January 1997: HTML 3.2. Microsoft Internet Explorer and Netscape Navigator both implemented more and more additional features like tables and embedded objects, which got merged into the standard. Back then, the web looked like this. At the end of the year, HTML 4.0 was published and - after a reissue and a slight extension called HTML 4.01 in the following two years - is still the most recent HTML standard today.

The most important addition in HTML 4 are frames, basically defining a grid of frames the view should be split into and resources to be displayed in each of those frames. Today, frames are not used for structuring a website, anymore. Only some sites like URL shorteners use them to display an own toolbar above the target site and the <iframe> tag, which implements a third-party website into one's own document, is heavily used by things like social plugins.

Another major change in HTML 4 was the awareness of style sheets. The first CSS standard had already been around for a year and therefore HTML 4 deprecated some presentational elements like <font> defining a font to use, <center> centering the content or <u> underlining the content in favor of style sheets.
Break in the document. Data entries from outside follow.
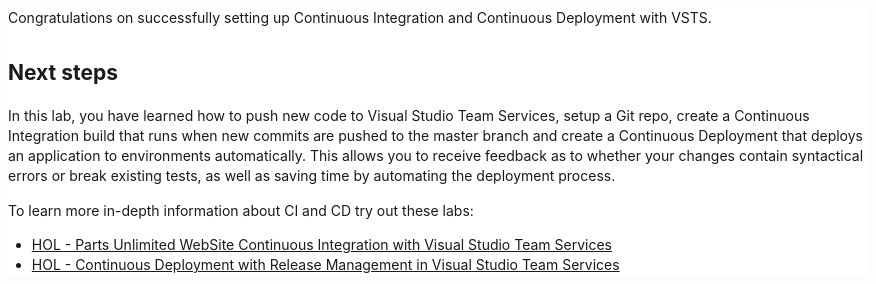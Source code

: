 Congratulations on successfully setting up Continuous Integration and Continuous Deployment with VSTS.



Next steps
----------
In this lab, you have learned how to push new code to Visual Studio Team Services, setup a Git repo, create a Continuous Integration build that runs when new commits are pushed to the master branch and create a Continuous Deployment that deploys an application to environments automatically.
This allows you to receive feedback as to whether your changes contain syntactical errors or break existing tests, as well as saving time by automating the deployment process.

To learn more in-depth information about CI and CD try out these labs:

- [HOL - Parts Unlimited WebSite Continuous Integration with Visual Studio Team Services](https://github.com/Microsoft/PartsUnlimited/tree/master/docs/HOL-Continuous_Integration)
- [HOL - Continuous Deployment with Release Management in Visual Studio Team Services](https://github.com/Microsoft/PartsUnlimited/tree/master/docs/HOL-Continuous_Deployment)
Necessary steps had already been taken in HTML 3.2 introducing style sheet related stuff "for future use". I'll have a look at the use and importance of CSS in the next post.

The result of these two important changes was, that HTML 4 included not one, but three document type definitions: strict, the recommended default not allowing deprecated tags, transitional allowing the use of deprecated (presentational) tags and frameset solely for defining framesets.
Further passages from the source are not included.